Newton on Android NDK (ARM-NEON)

A place to discuss everything related to Newton Dynamics.

Moderators: Sascha Willems, walaber

Newton on Android NDK (ARM-NEON)

Postby Krystian » Thu Jul 21, 2011 4:29 pm

Hi,

Does anyone successfully ported/build Newton to Android NDK and are able to share his build code/Android.mk or some knowledge how to make it work? :)
I'm interested to use(learn) Newton on Android(2.3+) NDK(r5), pure C/C++, without Dalvil/JNI/Java and only for devices that support NEON (armeabi-v7a).

Currenlty I've made small test build for Newton2.33 that contains:
Code: Select all
(Application.mk)
APP_ABI := armeabi-v7a
APP_PLATFORM := android-9

and
Code: Select all
(Android.mk based on coreLibrary_200\projets\linux32\makefile)
...
# Android build
LOCAL_PATH := $(call my-dir)
include $(CLEAR_VARS)

LOCAL_MODULE    := newton
LOCAL_SRC_FILES := $(DG_SRCS) $(DG_PHYSICS_SRCS) $(DG_NEWTON_SRCS)
TARGET_ARCH_ABI := armeabi-v7a
LOCAL_ARM_NEON  := true

include $(BUILD_SHARED_LIBRARY)
...

But I have a problem to build dgSimd_Instrutions.h
Code: Select all
#define simd_type __m128
...

As I've read that __m128 is SSE type same/similar as float32x4_t on ARM-NEON.
So the question is, do I need to 'translate' all of simd_Xxx definitions in that dgSimd_Instrutions.h to match ARM-NEON? Or is there a special/magic flag to gcc compiler which handle this translations?

I know that Newton+AndroidNDK is possible because of @martinsm http://www.newtondynamics.com/forum/vie ... =75#p46105

PS. I'm building on Win7x64, for my Samsung Galaxy S2, and I'm novice in C/CPP/GCC/makefile :)
Warning: I'm learning C/CPP/ARM-NEON/Newton/AndroidNDK/OpenGL ES, so whatever I post here, keep in mind that I can be totally wrong ;)
Krystian
 
Posts: 26
Joined: Thu Jul 21, 2011 3:11 pm
Location: Poland

Re: Newton on Android NDK (ARM-NEON)

Postby martinsm » Fri Jul 22, 2011 10:51 am

afaik Newton is not supporting Neon (currently) - to support it you will need to port SSE simd to NEON, if you really want Neon.
So your best case is to build library without SIMD support.

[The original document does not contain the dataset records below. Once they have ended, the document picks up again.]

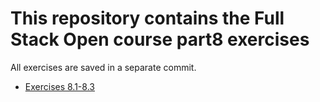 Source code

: # This repository contains the Full Stack Open course part8 exercises

All exercises are saved in a separate commit.

- [Exercises 8.1-8.3](./library-backend/)
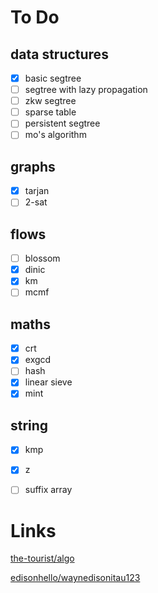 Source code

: # To Do

## data structures
- [X] basic segtree
- [ ] segtree with lazy propagation
- [ ] zkw segtree
- [ ] sparse table
- [ ] persistent segtree
- [ ] mo's algorithm

## graphs
- [X] tarjan
- [ ] 2-sat

## flows
- [ ] blossom
- [X] dinic
- [X] km
- [ ] mcmf

## maths
- [X] crt
- [X] exgcd
- [ ] hash
- [X] linear sieve
- [X] mint

## string
- [X] kmp
- [X] z
- [ ] suffix array


# Links

[the-tourist/algo](https://github.com/the-tourist/algo)

[edisonhello/waynedisonitau123](https://github.com/edisonhello/waynedisonitau123)



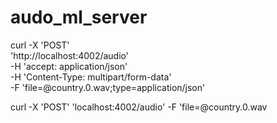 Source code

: # audo_ml_server



curl -X 'POST' \
  'http://localhost:4002/audio' \
  -H 'accept: application/json' \
  -H 'Content-Type: multipart/form-data' \
  -F 'file=@country.0.wav;type=application/json'


curl -X 'POST' 'localhost:4002/audio' -F 'file=@country.0.wav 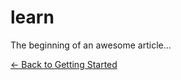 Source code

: # learn

The beginning of an awesome article...



[<- Back to Getting Started](getting-started.md)
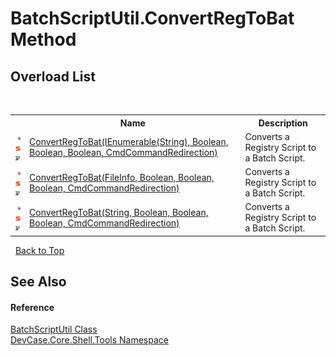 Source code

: # BatchScriptUtil.ConvertRegToBat Method 
 


## Overload List
&nbsp;<table><tr><th></th><th>Name</th><th>Description</th></tr><tr><td>![Public method](media/pubmethod.gif "Public method")![Static member](media/static.gif "Static member")![Code example](media/CodeExample.png "Code example")</td><td><a href="M_DevCase_Core_Shell_Tools_BatchScriptUtil_ConvertRegToBat">ConvertRegToBat(IEnumerable(String), Boolean, Boolean, Boolean, CmdCommandRedirection)</a></td><td>
Converts a Registry Script to a Batch Script.</td></tr><tr><td>![Public method](media/pubmethod.gif "Public method")![Static member](media/static.gif "Static member")![Code example](media/CodeExample.png "Code example")</td><td><a href="M_DevCase_Core_Shell_Tools_BatchScriptUtil_ConvertRegToBat_1">ConvertRegToBat(FileInfo, Boolean, Boolean, Boolean, CmdCommandRedirection)</a></td><td>
Converts a Registry Script to a Batch Script.</td></tr><tr><td>![Public method](media/pubmethod.gif "Public method")![Static member](media/static.gif "Static member")![Code example](media/CodeExample.png "Code example")</td><td><a href="M_DevCase_Core_Shell_Tools_BatchScriptUtil_ConvertRegToBat_2">ConvertRegToBat(String, Boolean, Boolean, Boolean, CmdCommandRedirection)</a></td><td>
Converts a Registry Script to a Batch Script.</td></tr></table>&nbsp;
<a href="#batchscriptutil.convertregtobat-method">Back to Top</a>

## See Also


#### Reference
<a href="T_DevCase_Core_Shell_Tools_BatchScriptUtil">BatchScriptUtil Class</a><br /><a href="N_DevCase_Core_Shell_Tools">DevCase.Core.Shell.Tools Namespace</a><br /> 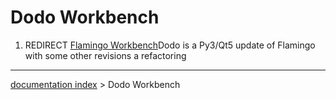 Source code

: # Dodo Workbench
1.  REDIRECT [Flamingo Workbench](Flamingo_Workbench.md)Dodo is a Py3/Qt5 update of Flamingo with some other revisions a refactoring

---
[documentation index](../README.md) > Dodo Workbench
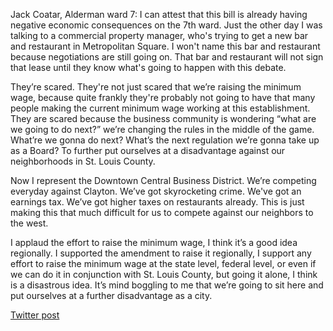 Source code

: Jack Coatar, Alderman ward 7: I can attest that this bill is already having negative economic consequences on the 7th ward. Just the other day I was talking to a commercial property manager, who's trying to get a new bar and restaurant in Metropolitan Square. I won't name this bar and restaurant because negotiations are still going on. That bar and restaurant will not sign that lease until they know what's going to happen with this debate. 

They’re scared. They're not just scared that we’re raising the minimum wage, because quite frankly they're probably not going to have that many people making the current minimum wage working at this establishment. They are scared because the business community is wondering “what are we going to do next?” we’re changing the rules in the middle of the game. What’re we gonna do next? What’s the next regulation we’re gonna take up as a Board? To further put ourselves at a disadvantage against our neighborhoods in St. Louis County.

Now I represent the Downtown Central Business District. We’re competing everyday against Clayton. We’ve got skyrocketing crime. We've got an earnings tax. We’ve got higher taxes on restaurants already. This is just making this that much difficult for us to compete against our neighbors to the west.

I applaud the effort to raise the minimum wage, I think it’s a good idea regionally. I supported the amendment to raise it regionally, I support any effort to raise the minimum wage at the state level, federal level, or even if we can do it in conjunction with St. Louis County, but going it alone, I think is a disastrous idea. It’s mind boggling to me that we’re going to sit here and put ourselves at a further disadvantage as a city.

[Twitter post](https://twitter.com/StlPoliticClips/status/1396280955753619457?s=20)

To do that add _SCALAR_ARITHMETIC_ONLY define. Here is my LOCAL_CFLAGS line from makefile:
Code: Select all
LOCAL_CFLAGS    := -ffast-math -freciprocal-math -funsafe-math-optimizations -fsingle-precision-constant -D_LINUX_VER -D_LINUX_VER_64 -D_SCALAR_ARITHMETIC_ONLY

From there on - it should build just fine. Maybe some quick tweaks will be needed.

_LINUX_VER_64 was needed to force Newton not to use some code parts that Android could not compile - this doesn't mean that code will be build 64-bit. Maybe this is fixed in newer revisions.

Also don't forget to switch to code generation to ARM opcodes (instead of default THUMB) - this will give you nice 20-30% performance boost:
Code: Select all
LOCAL_ARM_MODE  := arm


Note that not all armeabi-v7a devices support Neon. Most notable exception is Tegra2 - that includes Motorola Xoom, Asus Transformer and other devices.
martinsm
 
Posts: 86
Joined: Mon Dec 19, 2005 3:15 pm
Location: Latvia

Re: Newton on Android NDK (ARM-NEON)

Postby Krystian » Fri Jul 22, 2011 2:47 pm

Thank you, it worked. I've managed to compile it without LOCAL_CFLAGS (with your first hint about _SCALAR_ARITHMETIC_ONLY), just changing/"fixing" sources, but I see that it was not a good/proper way.
There was about 15-20 changes to sources (some ifdefs/includes/etc. fixes), but with your LOCAL_CFLAGS should be better.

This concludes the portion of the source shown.